Segment Start: Input records

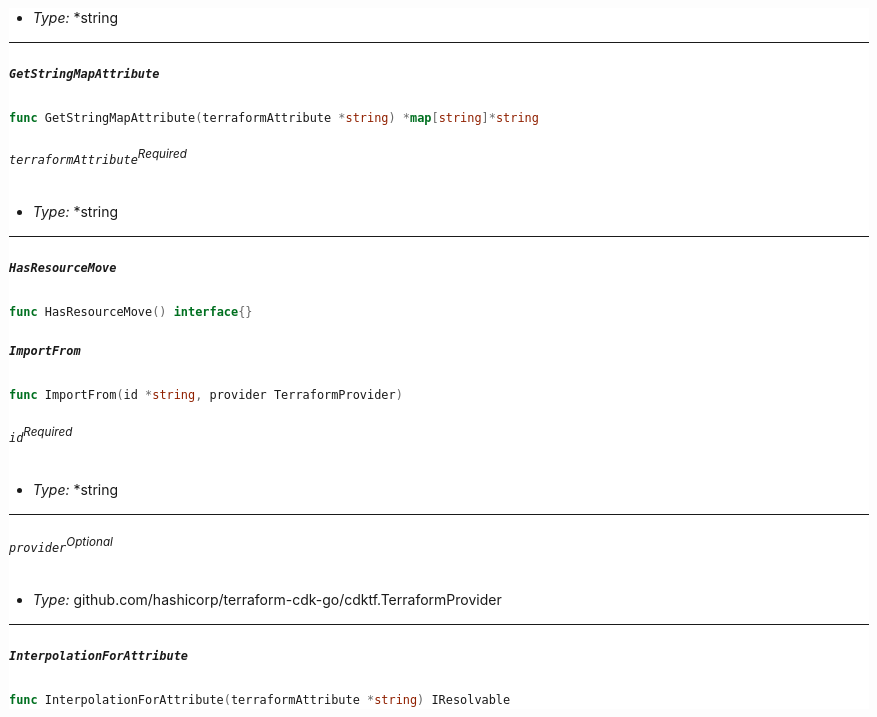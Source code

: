- *Type:* *string

---

##### `GetStringMapAttribute` <a name="GetStringMapAttribute" id="@cdktf/provider-snowflake.scimIntegration.ScimIntegration.getStringMapAttribute"></a>

```go
func GetStringMapAttribute(terraformAttribute *string) *map[string]*string
```

###### `terraformAttribute`<sup>Required</sup> <a name="terraformAttribute" id="@cdktf/provider-snowflake.scimIntegration.ScimIntegration.getStringMapAttribute.parameter.terraformAttribute"></a>

- *Type:* *string

---

##### `HasResourceMove` <a name="HasResourceMove" id="@cdktf/provider-snowflake.scimIntegration.ScimIntegration.hasResourceMove"></a>

```go
func HasResourceMove() interface{}
```

##### `ImportFrom` <a name="ImportFrom" id="@cdktf/provider-snowflake.scimIntegration.ScimIntegration.importFrom"></a>

```go
func ImportFrom(id *string, provider TerraformProvider)
```

###### `id`<sup>Required</sup> <a name="id" id="@cdktf/provider-snowflake.scimIntegration.ScimIntegration.importFrom.parameter.id"></a>

- *Type:* *string

---

###### `provider`<sup>Optional</sup> <a name="provider" id="@cdktf/provider-snowflake.scimIntegration.ScimIntegration.importFrom.parameter.provider"></a>

- *Type:* github.com/hashicorp/terraform-cdk-go/cdktf.TerraformProvider

---

##### `InterpolationForAttribute` <a name="InterpolationForAttribute" id="@cdktf/provider-snowflake.scimIntegration.ScimIntegration.interpolationForAttribute"></a>

```go
func InterpolationForAttribute(terraformAttribute *string) IResolvable
```
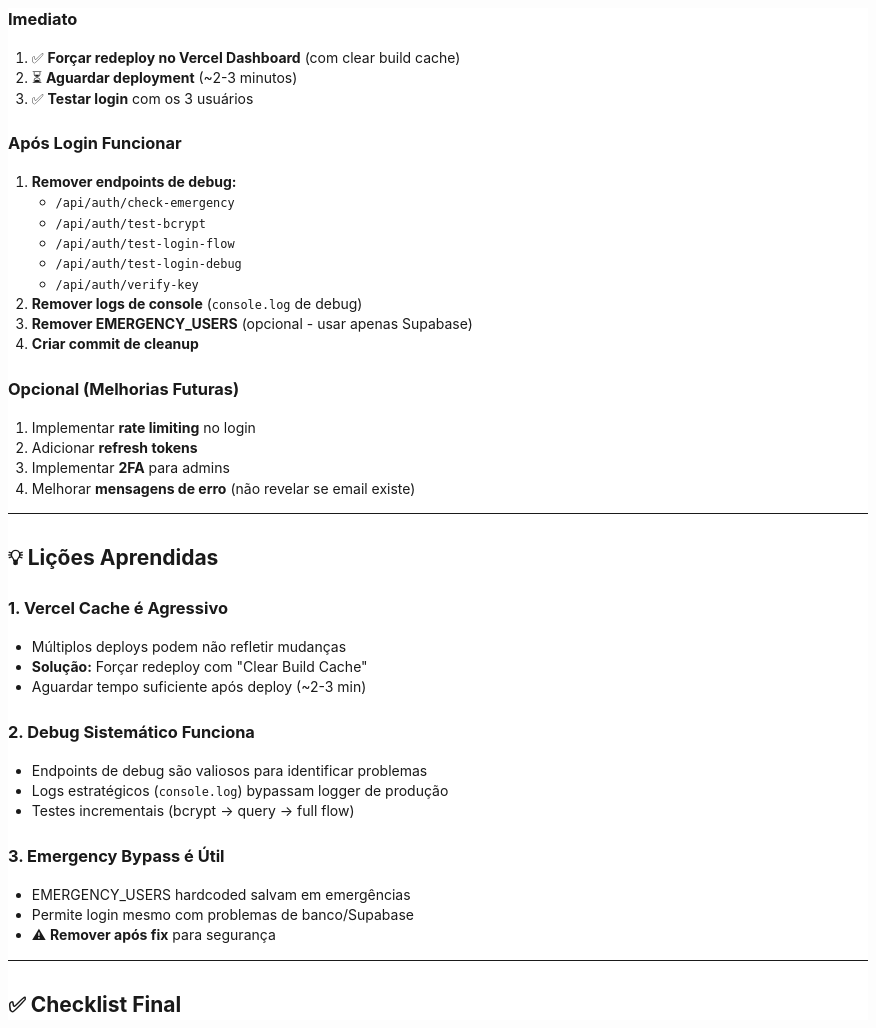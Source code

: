 ### Imediato

1. ✅ **Forçar redeploy no Vercel Dashboard** (com clear build cache)
2. ⏳ **Aguardar deployment** (~2-3 minutos)
3. ✅ **Testar login** com os 3 usuários

### Após Login Funcionar

1. **Remover endpoints de debug:**
   - `/api/auth/check-emergency`
   - `/api/auth/test-bcrypt`
   - `/api/auth/test-login-flow`
   - `/api/auth/test-login-debug`
   - `/api/auth/verify-key`
2. **Remover logs de console** (`console.log` de debug)
3. **Remover EMERGENCY_USERS** (opcional - usar apenas Supabase)
4. **Criar commit de cleanup**

### Opcional (Melhorias Futuras)

1. Implementar **rate limiting** no login
2. Adicionar **refresh tokens**
3. Implementar **2FA** para admins
4. Melhorar **mensagens de erro** (não revelar se email existe)

---

## 💡 Lições Aprendidas

### 1. Vercel Cache é Agressivo

- Múltiplos deploys podem não refletir mudanças
- **Solução:** Forçar redeploy com "Clear Build Cache"
- Aguardar tempo suficiente após deploy (~2-3 min)

### 2. Debug Sistemático Funciona

- Endpoints de debug são valiosos para identificar problemas
- Logs estratégicos (`console.log`) bypassam logger de produção
- Testes incrementais (bcrypt → query → full flow)

### 3. Emergency Bypass é Útil

- EMERGENCY_USERS hardcoded salvam em emergências
- Permite login mesmo com problemas de banco/Supabase
- ⚠️ **Remover após fix** para segurança

---

## ✅ Checklist Final
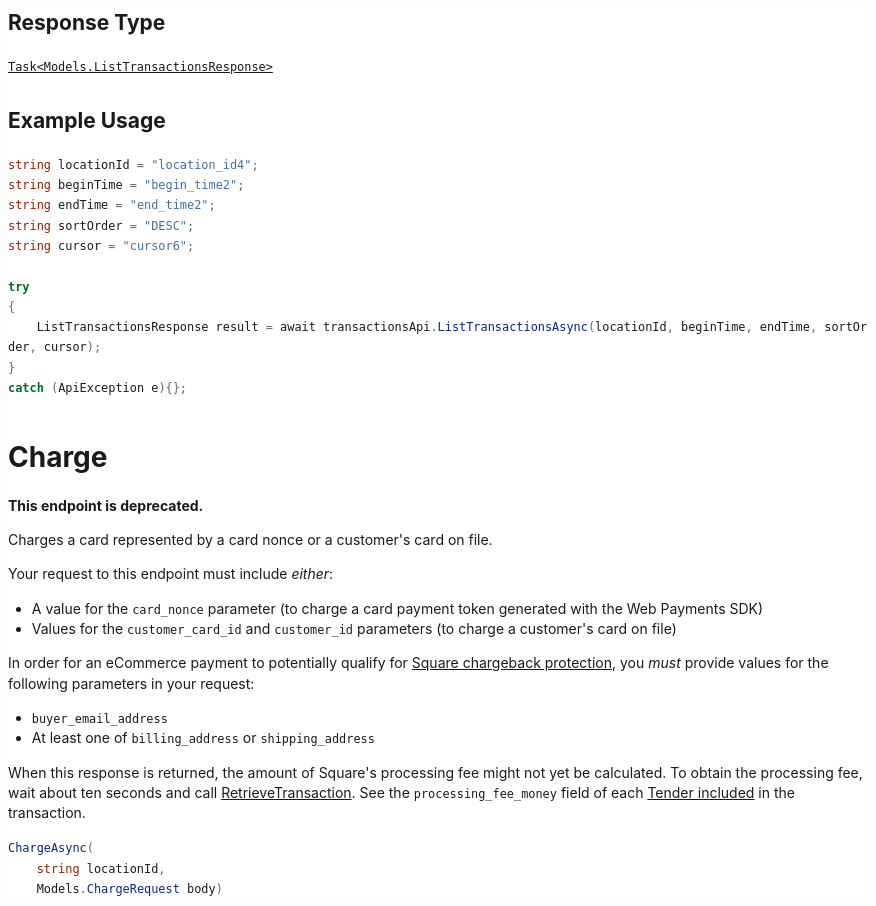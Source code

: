 ## Response Type

[`Task<Models.ListTransactionsResponse>`](/doc/models/list-transactions-response.md)

## Example Usage

```csharp
string locationId = "location_id4";
string beginTime = "begin_time2";
string endTime = "end_time2";
string sortOrder = "DESC";
string cursor = "cursor6";

try
{
    ListTransactionsResponse result = await transactionsApi.ListTransactionsAsync(locationId, beginTime, endTime, sortOrder, cursor);
}
catch (ApiException e){};
```


# Charge

**This endpoint is deprecated.**

Charges a card represented by a card nonce or a customer's card on file.

Your request to this endpoint must include _either_:

- A value for the `card_nonce` parameter (to charge a card payment token generated
  with the Web Payments SDK)
- Values for the `customer_card_id` and `customer_id` parameters (to charge
  a customer's card on file)

In order for an eCommerce payment to potentially qualify for
[Square chargeback protection](https://squareup.com/help/article/5394), you
_must_ provide values for the following parameters in your request:

- `buyer_email_address`
- At least one of `billing_address` or `shipping_address`

When this response is returned, the amount of Square's processing fee might not yet be
calculated. To obtain the processing fee, wait about ten seconds and call
[RetrieveTransaction](/doc/api/transactions.md#retrieve-transaction). See the `processing_fee_money`
field of each [Tender included](/doc/models/tender.md) in the transaction.

```csharp
ChargeAsync(
    string locationId,
    Models.ChargeRequest body)
```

Segment End: Input records

Set down the entire material verbatim, with each picture left out.

Source code

:- *Type:* *string

---

##### `GetStringMapAttribute` <a name="GetStringMapAttribute" id="@cdktf/provider-snowflake.scimIntegration.ScimIntegration.getStringMapAttribute"></a>

```go
func GetStringMapAttribute(terraformAttribute *string) *map[string]*string
```

###### `terraformAttribute`<sup>Required</sup> <a name="terraformAttribute" id="@cdktf/provider-snowflake.scimIntegration.ScimIntegration.getStringMapAttribute.parameter.terraformAttribute"></a>

- *Type:* *string

---

##### `HasResourceMove` <a name="HasResourceMove" id="@cdktf/provider-snowflake.scimIntegration.ScimIntegration.hasResourceMove"></a>

```go
func HasResourceMove() interface{}
```

##### `ImportFrom` <a name="ImportFrom" id="@cdktf/provider-snowflake.scimIntegration.ScimIntegration.importFrom"></a>

```go
func ImportFrom(id *string, provider TerraformProvider)
```

###### `id`<sup>Required</sup> <a name="id" id="@cdktf/provider-snowflake.scimIntegration.ScimIntegration.importFrom.parameter.id"></a>

- *Type:* *string

---

###### `provider`<sup>Optional</sup> <a name="provider" id="@cdktf/provider-snowflake.scimIntegration.ScimIntegration.importFrom.parameter.provider"></a>

- *Type:* github.com/hashicorp/terraform-cdk-go/cdktf.TerraformProvider

---

##### `InterpolationForAttribute` <a name="InterpolationForAttribute" id="@cdktf/provider-snowflake.scimIntegration.ScimIntegration.interpolationForAttribute"></a>

```go
func InterpolationForAttribute(terraformAttribute *string) IResolvable
```
Source code

: ### Imediato

1. ✅ **Forçar redeploy no Vercel Dashboard** (com clear build cache)
2. ⏳ **Aguardar deployment** (~2-3 minutos)
3. ✅ **Testar login** com os 3 usuários

### Após Login Funcionar

1. **Remover endpoints de debug:**
   - `/api/auth/check-emergency`
   - `/api/auth/test-bcrypt`
   - `/api/auth/test-login-flow`
   - `/api/auth/test-login-debug`
   - `/api/auth/verify-key`
2. **Remover logs de console** (`console.log` de debug)
3. **Remover EMERGENCY_USERS** (opcional - usar apenas Supabase)
4. **Criar commit de cleanup**

### Opcional (Melhorias Futuras)

1. Implementar **rate limiting** no login
2. Adicionar **refresh tokens**
3. Implementar **2FA** para admins
4. Melhorar **mensagens de erro** (não revelar se email existe)

---

## 💡 Lições Aprendidas

### 1. Vercel Cache é Agressivo

- Múltiplos deploys podem não refletir mudanças
- **Solução:** Forçar redeploy com "Clear Build Cache"
- Aguardar tempo suficiente após deploy (~2-3 min)

### 2. Debug Sistemático Funciona

- Endpoints de debug são valiosos para identificar problemas
- Logs estratégicos (`console.log`) bypassam logger de produção
- Testes incrementais (bcrypt → query → full flow)

### 3. Emergency Bypass é Útil

- EMERGENCY_USERS hardcoded salvam em emergências
- Permite login mesmo com problemas de banco/Supabase
- ⚠️ **Remover após fix** para segurança

---

## ✅ Checklist Final
Source code

: ## Response Type

[`Task<Models.ListTransactionsResponse>`](/doc/models/list-transactions-response.md)

## Example Usage

```csharp
string locationId = "location_id4";
string beginTime = "begin_time2";
string endTime = "end_time2";
string sortOrder = "DESC";
string cursor = "cursor6";

try
{
    ListTransactionsResponse result = await transactionsApi.ListTransactionsAsync(locationId, beginTime, endTime, sortOrder, cursor);
}
catch (ApiException e){};
```


# Charge

**This endpoint is deprecated.**

Charges a card represented by a card nonce or a customer's card on file.

Your request to this endpoint must include _either_:

- A value for the `card_nonce` parameter (to charge a card payment token generated
  with the Web Payments SDK)
- Values for the `customer_card_id` and `customer_id` parameters (to charge
  a customer's card on file)

In order for an eCommerce payment to potentially qualify for
[Square chargeback protection](https://squareup.com/help/article/5394), you
_must_ provide values for the following parameters in your request:

- `buyer_email_address`
- At least one of `billing_address` or `shipping_address`

When this response is returned, the amount of Square's processing fee might not yet be
calculated. To obtain the processing fee, wait about ten seconds and call
[RetrieveTransaction](/doc/api/transactions.md#retrieve-transaction). See the `processing_fee_money`
field of each [Tender included](/doc/models/tender.md) in the transaction.

```csharp
ChargeAsync(
    string locationId,
    Models.ChargeRequest body)
```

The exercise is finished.